:: TASK REQUIREMENTS ::
Here is a block of records. Copy every line in it that includes "Wuhan".

:: TASK INPUT ::
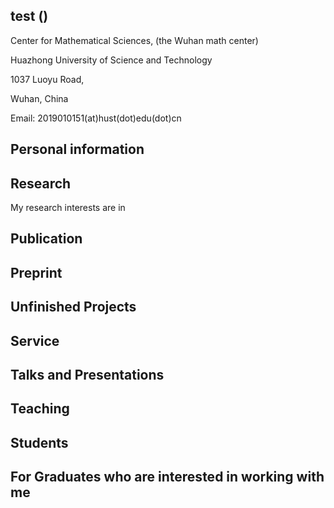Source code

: 
## test ()

Center for Mathematical Sciences, (the Wuhan math center)

Huazhong University of Science and Technology

1037 Luoyu Road,

Wuhan, China

Email: 2019010151(at)hust(dot)edu(dot)cn


## Personal information



## Research

My research interests are in 

## Publication


## Preprint



## Unfinished Projects



## Service



## Talks and Presentations



## Teaching




## Students






## For Graduates who are interested in working with me




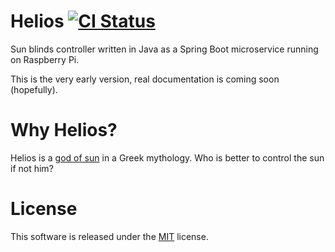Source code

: # Helios <a href="https://github.com/mwierzchowski/helios/actions?query=workflow%3ACI"><img src="https://github.com/mwierzchowski/helios/workflows/CI/badge.svg?branch=feature%2Fadd-cicd" alt="CI Status" style="max-width:100%;"></a>

Sun blinds controller written in Java as a Spring Boot microservice running on Raspberry Pi.

This is the very early version, real documentation is coming soon (hopefully). 

# Why Helios?
Helios is a [god of sun](https://en.wikipedia.org/wiki/Helios) in a Greek mythology. Who is better to
control the sun if not him? 

# License
This software is released under the [MIT](LICENSE) license.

:: EXERCISE SOLUTION ::
Center for Mathematical Sciences, (the Wuhan math center)
Wuhan, China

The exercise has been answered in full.